AnApprentice
AnApprentice

Reputation: 110990

Given a URL as a string, how to extract just the domain and extension?

Given a string with URLs in the following formats:

https://www.cnn.com/
http://www.cnn.com/
http://www.cnn.com/2012/02/16/world/american-nicaragua-prison/index.html
http://edition.cnn.com/?hpt=ed_Intl

W JS/jQuery, how can I extract from the string just cnn.com for all of them? Top level domain plus extension?

Thanks

Upvotes: 5

Views: 3762

Answers (5)

chrishawn
chrishawn

Reputation: 578

function domain(input){
    var matches,
        output = "",
        urls = /\w+:\/\/([\w|\.]+)/;

    matches = urls.exec(input);

    if(matches !== null){
        output = matches[1];
    }

    return output;
}

Upvotes: 1

Gubatron
Gubatron

Reputation: 6479

// something.domain.com -> domain.com
function getDomain() {
  return window.location.hostname.replace(/([a-z]+.)/,"");
}

Upvotes: -1

Alex
Alex

Reputation: 35407

​var loc = document.createElement('a');

loc.href = 'http://www.cnn.com/2012/02/16/world/index.html';

​window.alert(loc.hostname);​ // alerts "cnn.com"
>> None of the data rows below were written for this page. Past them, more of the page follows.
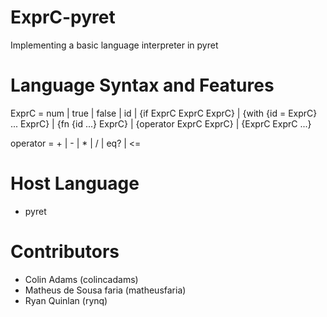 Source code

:# ExprC-pyret
Implementing a basic language interpreter in pyret

# Language Syntax and Features
ExprC = num
        | true
        | false
        | id
        | {if ExprC ExprC ExprC}
        | {with {id = ExprC} ... ExprC}
        | {fn {id ...} ExprC}
        | {operator ExprC ExprC}
        | {ExprC ExprC ...}

operator = +
        | -
        | *
        | /
        | eq?
        | <=

# Host Language
- pyret

# Contributors
- Colin Adams (colincadams)
- Matheus de Sousa faria (matheusfaria)
- Ryan Quinlan (rynq)
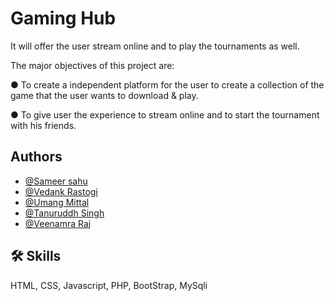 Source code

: 
# Gaming Hub

It will offer the user stream online and to play the tournaments as well.

The major objectives of this project are:

● To create a independent platform for the user to create a collection of the game that the user wants to download & play.

● To give user the experience to stream online and to start the tournament with his friends.



## Authors

- [@Sameer sahu](https://github.com/sks1101)
- [@Vedank Rastogi](https://github.com/vedankrastogi)
- [@Umang Mittal](https://github.com/vedankrastogi)
- [@Tanuruddh Singh](https://github.com/vedankrastogi)
- [@Veenamra Raj](https://github.com/vedankrastogi)







## 🛠 Skills
 HTML, CSS, Javascript, PHP, BootStrap, MySqli

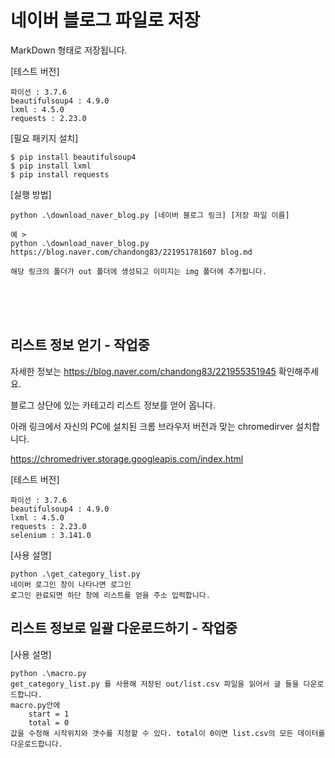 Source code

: # 네이버 블로그 파일로 저장


MarkDown 형태로 저장됩니다.


[테스트 버전]<br>
    
    파이선 : 3.7.6
    beautifulsoup4 : 4.9.0
    lxml : 4.5.0
    requests : 2.23.0


[필요 패키지 설치]<br>

    $ pip install beautifulsoup4
    $ pip install lxml
    $ pip install requests


[실행 방법]<br>

    python .\download_naver_blog.py [네이버 블로그 링크] [저장 파일 이름]
    
    예 > 
    python .\download_naver_blog.py https://blog.naver.com/chandong83/221951781607 blog.md
    
    해당 링크의 폴더가 out 폴더에 생성되고 이미지는 img 폴더에 추가됩니다.
<br>
<br>
<br>


## 리스트 정보 얻기 - 작업중 

자세한 정보는 https://blog.naver.com/chandong83/221955351945 확인해주세요.


블로그 상단에 있는 카테고리 리스트 정보를 얻어 옵니다.

아래 링크에서 자신의 PC에 설치된 크롬 브라우저 버전과 맞는 chromedirver 설치합니다.

https://chromedriver.storage.googleapis.com/index.html


[테스트 버전]
    
    파이선 : 3.7.6
    beautifulsoup4 : 4.9.0
    lxml : 4.5.0
    requests : 2.23.0
    selenium : 3.141.0

[사용 설명]

    python .\get_category_list.py
    네이버 로그인 창이 나타나면 로그인 
    로그인 완료되면 하단 창에 리스트를 얻을 주소 입력합니다.


## 리스트 정보로 일괄 다운로드하기 - 작업중

[사용 설명]

    python .\macro.py
    get_category_list.py 를 사용해 저장된 out/list.csv 파일을 읽어서 글 들을 다운로드합니다.
    macro.py안에 
        start = 1
        total = 0
    값을 수정해 시작위치와 갯수를 지정할 수 있다. total이 0이면 list.csv의 모든 데이터를 다운로드합니다.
Credits for the previous method:

Creating a new Location object in javascript

Upvotes: 3

tkone
tkone

Reputation: 22728

var domain = location.host.split('.').slice(-2);

If you want it reassembled:

var domain = location.host.split('.').slice(-2).join('.');

But this won't work with co.uk or something. There's no hard nor fast rule for this, not even regex will determine that.

Upvotes: 0

Dagg Nabbit
Dagg Nabbit

Reputation: 76736

Given that there are top-level domains with dots in them, for example "co.uk", there's no way to do this programatically unless you include a list of all of the TLDs with dots in them.